> [Activity] Exclude the pictures, then repeat the remaining data exactly.

Stored entries
━━━━━━━━━━━━━━━━━━━━

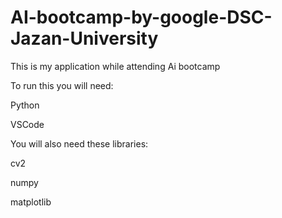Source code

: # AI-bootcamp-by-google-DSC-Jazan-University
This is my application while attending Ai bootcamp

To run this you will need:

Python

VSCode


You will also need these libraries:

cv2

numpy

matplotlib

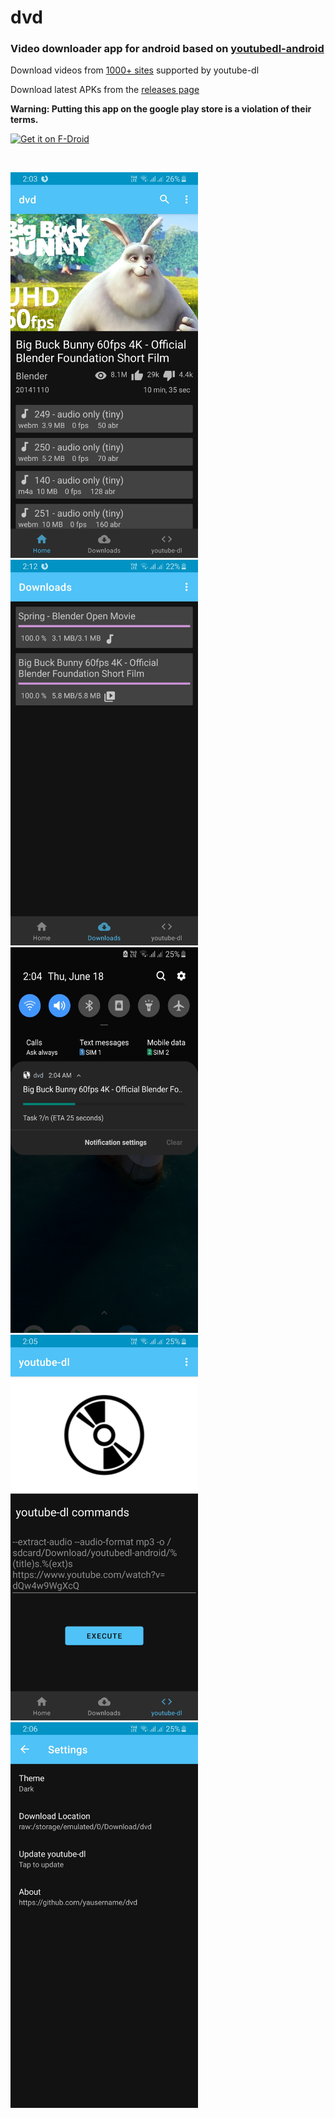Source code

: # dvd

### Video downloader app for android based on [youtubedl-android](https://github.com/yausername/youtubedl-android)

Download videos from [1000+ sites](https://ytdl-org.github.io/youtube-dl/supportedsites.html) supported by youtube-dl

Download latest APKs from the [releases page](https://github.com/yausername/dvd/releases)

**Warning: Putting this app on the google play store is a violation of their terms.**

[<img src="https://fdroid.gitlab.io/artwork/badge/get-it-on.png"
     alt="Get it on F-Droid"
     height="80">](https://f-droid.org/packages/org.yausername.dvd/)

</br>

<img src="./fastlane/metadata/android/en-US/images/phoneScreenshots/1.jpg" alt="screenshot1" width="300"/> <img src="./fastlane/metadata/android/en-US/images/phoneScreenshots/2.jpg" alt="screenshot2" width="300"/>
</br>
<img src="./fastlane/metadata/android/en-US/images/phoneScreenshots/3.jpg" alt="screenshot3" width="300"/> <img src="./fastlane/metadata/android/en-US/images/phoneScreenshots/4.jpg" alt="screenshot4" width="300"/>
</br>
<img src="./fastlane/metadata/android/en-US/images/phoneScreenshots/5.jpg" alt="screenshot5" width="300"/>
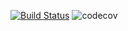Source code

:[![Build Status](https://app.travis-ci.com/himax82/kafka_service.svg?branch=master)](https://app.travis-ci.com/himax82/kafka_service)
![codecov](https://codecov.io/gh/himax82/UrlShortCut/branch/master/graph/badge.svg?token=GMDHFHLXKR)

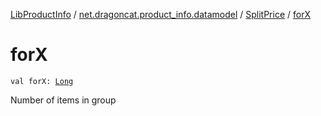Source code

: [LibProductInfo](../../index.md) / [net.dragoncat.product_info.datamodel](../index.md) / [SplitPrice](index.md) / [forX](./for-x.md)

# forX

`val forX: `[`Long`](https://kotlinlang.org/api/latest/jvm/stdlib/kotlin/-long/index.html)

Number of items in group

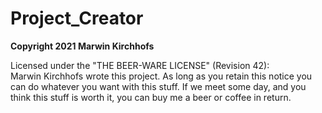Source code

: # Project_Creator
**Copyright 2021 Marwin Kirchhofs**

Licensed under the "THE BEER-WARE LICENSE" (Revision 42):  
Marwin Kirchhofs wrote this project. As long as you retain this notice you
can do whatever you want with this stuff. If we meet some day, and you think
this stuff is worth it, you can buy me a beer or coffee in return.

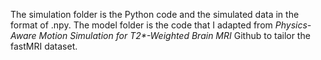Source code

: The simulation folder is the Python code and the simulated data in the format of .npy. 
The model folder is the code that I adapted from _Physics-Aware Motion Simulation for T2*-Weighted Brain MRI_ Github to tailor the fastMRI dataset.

━━━━━━━━━━━━━━━━━━━━

> [Reply to the exercise]
Source code

: # AI-bootcamp-by-google-DSC-Jazan-University
This is my application while attending Ai bootcamp

To run this you will need:

Python

VSCode


You will also need these libraries:

cv2

numpy

matplotlib

Source code

: # dvd

### Video downloader app for android based on [youtubedl-android](https://github.com/yausername/youtubedl-android)

Download videos from [1000+ sites](https://ytdl-org.github.io/youtube-dl/supportedsites.html) supported by youtube-dl

Download latest APKs from the [releases page](https://github.com/yausername/dvd/releases)

**Warning: Putting this app on the google play store is a violation of their terms.**

[<img src="https://fdroid.gitlab.io/artwork/badge/get-it-on.png"
     alt="Get it on F-Droid"
     height="80">](https://f-droid.org/packages/org.yausername.dvd/)

</br>

<img src="./fastlane/metadata/android/en-US/images/phoneScreenshots/1.jpg" alt="screenshot1" width="300"/> <img src="./fastlane/metadata/android/en-US/images/phoneScreenshots/2.jpg" alt="screenshot2" width="300"/>
</br>
<img src="./fastlane/metadata/android/en-US/images/phoneScreenshots/3.jpg" alt="screenshot3" width="300"/> <img src="./fastlane/metadata/android/en-US/images/phoneScreenshots/4.jpg" alt="screenshot4" width="300"/>
</br>
<img src="./fastlane/metadata/android/en-US/images/phoneScreenshots/5.jpg" alt="screenshot5" width="300"/>
Source code

:[![Build Status](https://app.travis-ci.com/himax82/kafka_service.svg?branch=master)](https://app.travis-ci.com/himax82/kafka_service)
![codecov](https://codecov.io/gh/himax82/UrlShortCut/branch/master/graph/badge.svg?token=GMDHFHLXKR)

Source code

: [LibProductInfo](../../index.md) / [net.dragoncat.product_info.datamodel](../index.md) / [SplitPrice](index.md) / [forX](./for-x.md)

# forX

`val forX: `[`Long`](https://kotlinlang.org/api/latest/jvm/stdlib/kotlin/-long/index.html)

Number of items in group

Source code

: # Project_Creator
**Copyright 2021 Marwin Kirchhofs**

Licensed under the "THE BEER-WARE LICENSE" (Revision 42):  
Marwin Kirchhofs wrote this project. As long as you retain this notice you
can do whatever you want with this stuff. If we meet some day, and you think
this stuff is worth it, you can buy me a beer or coffee in return.

Source code

: The simulation folder is the Python code and the simulated data in the format of .npy. 
The model folder is the code that I adapted from _Physics-Aware Motion Simulation for T2*-Weighted Brain MRI_ Github to tailor the fastMRI dataset.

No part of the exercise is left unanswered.